PROVIDED INFORMATION:
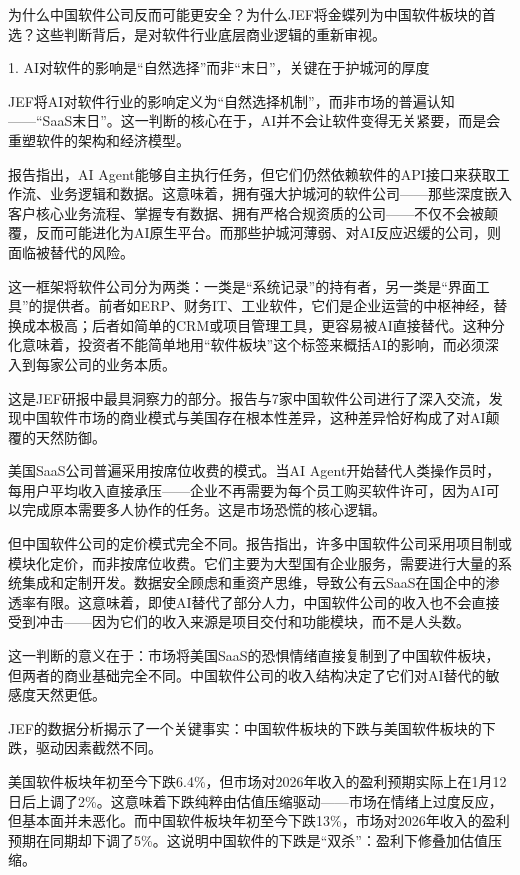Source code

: \documentclass[11pt]{ctexart}
\begin{document}
为什么中国软件公司反而可能更安全？为什么JEF将金蝶列为中国软件板块的首选？这些判断背后，是对软件行业底层商业逻辑的重新审视。

1. AI对软件的影响是“自然选择”而非“末日”，关键在于护城河的厚度

JEF将AI对软件行业的影响定义为“自然选择机制”，而非市场的普遍认知——“SaaS末日”。这一判断的核心在于，AI并不会让软件变得无关紧要，而是会重塑软件的架构和经济模型。

报告指出，AI Agent能够自主执行任务，但它们仍然依赖软件的API接口来获取工作流、业务逻辑和数据。这意味着，拥有强大护城河的软件公司——那些深度嵌入客户核心业务流程、掌握专有数据、拥有严格合规资质的公司——不仅不会被颠覆，反而可能进化为AI原生平台。而那些护城河薄弱、对AI反应迟缓的公司，则面临被替代的风险。

这一框架将软件公司分为两类：一类是“系统记录”的持有者，另一类是“界面工具”的提供者。前者如ERP、财务IT、工业软件，它们是企业运营的中枢神经，替换成本极高；后者如简单的CRM或项目管理工具，更容易被AI直接替代。这种分化意味着，投资者不能简单地用“软件板块”这个标签来概括AI的影响，而必须深入到每家公司的业务本质。

这是JEF研报中最具洞察力的部分。报告与7家中国软件公司进行了深入交流，发现中国软件市场的商业模式与美国存在根本性差异，这种差异恰好构成了对AI颠覆的天然防御。

美国SaaS公司普遍采用按席位收费的模式。当AI Agent开始替代人类操作员时，每用户平均收入直接承压——企业不再需要为每个员工购买软件许可，因为AI可以完成原本需要多人协作的任务。这是市场恐慌的核心逻辑。

但中国软件公司的定价模式完全不同。报告指出，许多中国软件公司采用项目制或模块化定价，而非按席位收费。它们主要为大型国有企业服务，需要进行大量的系统集成和定制开发。数据安全顾虑和重资产思维，导致公有云SaaS在国企中的渗透率有限。这意味着，即使AI替代了部分人力，中国软件公司的收入也不会直接受到冲击——因为它们的收入来源是项目交付和功能模块，而不是人头数。

这一判断的意义在于：市场将美国SaaS的恐惧情绪直接复制到了中国软件板块，但两者的商业基础完全不同。中国软件公司的收入结构决定了它们对AI替代的敏感度天然更低。

JEF的数据分析揭示了一个关键事实：中国软件板块的下跌与美国软件板块的下跌，驱动因素截然不同。

美国软件板块年初至今下跌6.4\%，但市场对2026年收入的盈利预期实际上在1月12日后上调了2\%。这意味着下跌纯粹由估值压缩驱动——市场在情绪上过度反应，但基本面并未恶化。而中国软件板块年初至今下跌13\%，市场对2026年收入的盈利预期在同期却下调了5\%。这说明中国软件的下跌是“双杀”：盈利下修叠加估值压缩。
\end{document}
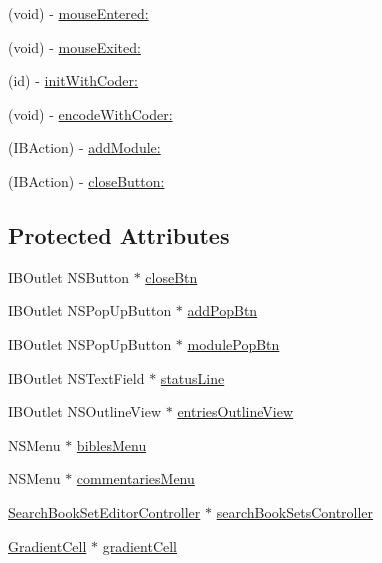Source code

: \begin{DoxyCompactItemize}
\item 
(void) -\/ \hyperlink{interface_bible_view_controller_a13a1d8a374c5a945bfa34dd3058ef6ab}{mouse\-Entered\-:}
\item 
(void) -\/ \hyperlink{interface_bible_view_controller_ac229af7b37d54405d9564790876bb02d}{mouse\-Exited\-:}
\item 
(id) -\/ \hyperlink{interface_bible_view_controller_a6cf57c30ef62d8a0b74eafd74d0f8b39}{init\-With\-Coder\-:}
\item 
(void) -\/ \hyperlink{interface_bible_view_controller_a958c5e82e2f22a1a132161999b5d1704}{encode\-With\-Coder\-:}
\item 
(I\-B\-Action) -\/ \hyperlink{interface_bible_view_controller_a0d52846eaf3ebb411aa1e176cab8e182}{add\-Module\-:}
\item 
(I\-B\-Action) -\/ \hyperlink{interface_bible_view_controller_a787705e739daea408c1396c381a01a74}{close\-Button\-:}
\end{DoxyCompactItemize}
\subsection*{Protected Attributes}
\begin{DoxyCompactItemize}
\item 
I\-B\-Outlet N\-S\-Button $\ast$ \hyperlink{interface_bible_view_controller_aaa46c62506fdd0efab261301e31024d4}{close\-Btn}
\item 
I\-B\-Outlet N\-S\-Pop\-Up\-Button $\ast$ \hyperlink{interface_bible_view_controller_a6c9b35738522910cba1a9437370011e3}{add\-Pop\-Btn}
\item 
I\-B\-Outlet N\-S\-Pop\-Up\-Button $\ast$ \hyperlink{interface_bible_view_controller_ac26a552d00e75a61fd95bac15be69da1}{module\-Pop\-Btn}
\item 
I\-B\-Outlet N\-S\-Text\-Field $\ast$ \hyperlink{interface_bible_view_controller_aacfe6b58ab19b07b9d9c68dcc1f6ddd9}{status\-Line}
\item 
I\-B\-Outlet N\-S\-Outline\-View $\ast$ \hyperlink{interface_bible_view_controller_a073aab4e9ed83ef6dd68e2b6733ca03b}{entries\-Outline\-View}
\item 
N\-S\-Menu $\ast$ \hyperlink{interface_bible_view_controller_a78d2b6870c260f21fff8147d2da7c8bb}{bibles\-Menu}
\item 
N\-S\-Menu $\ast$ \hyperlink{interface_bible_view_controller_a7477801d5bbcbbc3e34290e89f22737c}{commentaries\-Menu}
\item 
\hyperlink{interface_search_book_set_editor_controller}{Search\-Book\-Set\-Editor\-Controller} $\ast$ \hyperlink{interface_bible_view_controller_a873741c182016b0af5e615b9cd403e40}{search\-Book\-Sets\-Controller}
\item 
\hyperlink{interface_gradient_cell}{Gradient\-Cell} $\ast$ \hyperlink{interface_bible_view_controller_a2c1135bb83003bd8e4ab47b9d0f68d3f}{gradient\-Cell}
\end{DoxyCompactItemize}
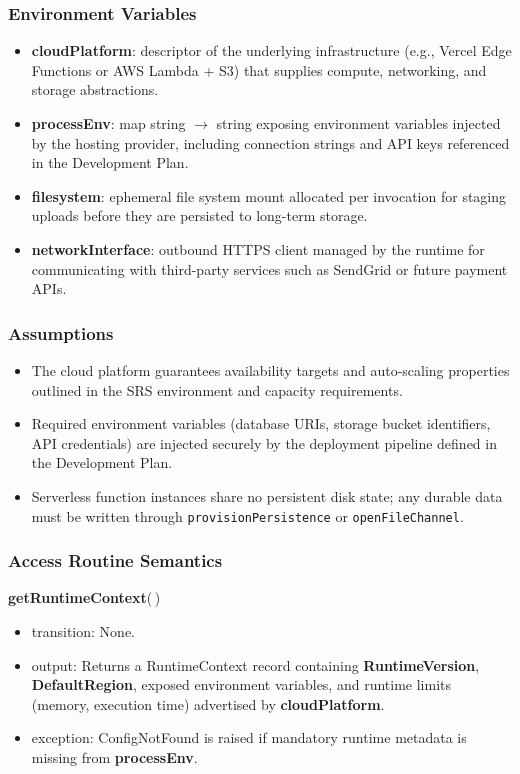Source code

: \documentclass[12pt, titlepage]{article}
\begin{document}
\subsubsection{Environment Variables}
\begin{itemize}
  \item \textbf{cloudPlatform}: descriptor of the underlying infrastructure (e.g., Vercel Edge Functions or AWS Lambda + S3) that supplies compute, networking, and storage abstractions.
  \item \textbf{processEnv}: map string $\rightarrow$ string exposing environment variables injected by the hosting provider, including connection strings and API keys referenced in the Development Plan.
  \item \textbf{filesystem}: ephemeral file system mount allocated per invocation for staging uploads before they are persisted to long-term storage.
  \item \textbf{networkInterface}: outbound HTTPS client managed by the runtime for communicating with third-party services such as SendGrid or future payment APIs.
\end{itemize}

\subsubsection{Assumptions}
\begin{itemize}
  \item The cloud platform guarantees availability targets and auto-scaling properties outlined in the SRS environment and capacity requirements.
  \item Required environment variables (database URIs, storage bucket identifiers, API credentials) are injected securely by the deployment pipeline defined in the Development Plan.
  \item Serverless function instances share no persistent disk state; any durable data must be written through \texttt{provisionPersistence} or \texttt{openFileChannel}.
\end{itemize}

\subsubsection{Access Routine Semantics}
\noindent\textbf{getRuntimeContext}($\,$)
\begin{itemize}
  \item transition: None.
  \item output: Returns a RuntimeContext record containing \textbf{RuntimeVersion}, \textbf{DefaultRegion}, exposed environment variables, and runtime limits (memory, execution time) advertised by \textbf{cloudPlatform}.
  \item exception: ConfigNotFound is raised if mandatory runtime metadata is missing from \textbf{processEnv}.
\end{itemize}
\end{document}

TASK:
Transcribe only these lines, exactly: the first line of the listing, every line after it, and the line with "报告指出，AI Agent能", where the copy ends. Include no picture.

ANSWER:
Source code

: \documentclass[11pt]{ctexart}
\begin{document}
为什么中国软件公司反而可能更安全？为什么JEF将金蝶列为中国软件板块的首选？这些判断背后，是对软件行业底层商业逻辑的重新审视。

1. AI对软件的影响是“自然选择”而非“末日”，关键在于护城河的厚度

JEF将AI对软件行业的影响定义为“自然选择机制”，而非市场的普遍认知——“SaaS末日”。这一判断的核心在于，AI并不会让软件变得无关紧要，而是会重塑软件的架构和经济模型。

报告指出，AI Agent能够自主执行任务，但它们仍然依赖软件的API接口来获取工作流、业务逻辑和数据。这意味着，拥有强大护城河的软件公司——那些深度嵌入客户核心业务流程、掌握专有数据、拥有严格合规资质的公司——不仅不会被颠覆，反而可能进化为AI原生平台。而那些护城河薄弱、对AI反应迟缓的公司，则面临被替代的风险。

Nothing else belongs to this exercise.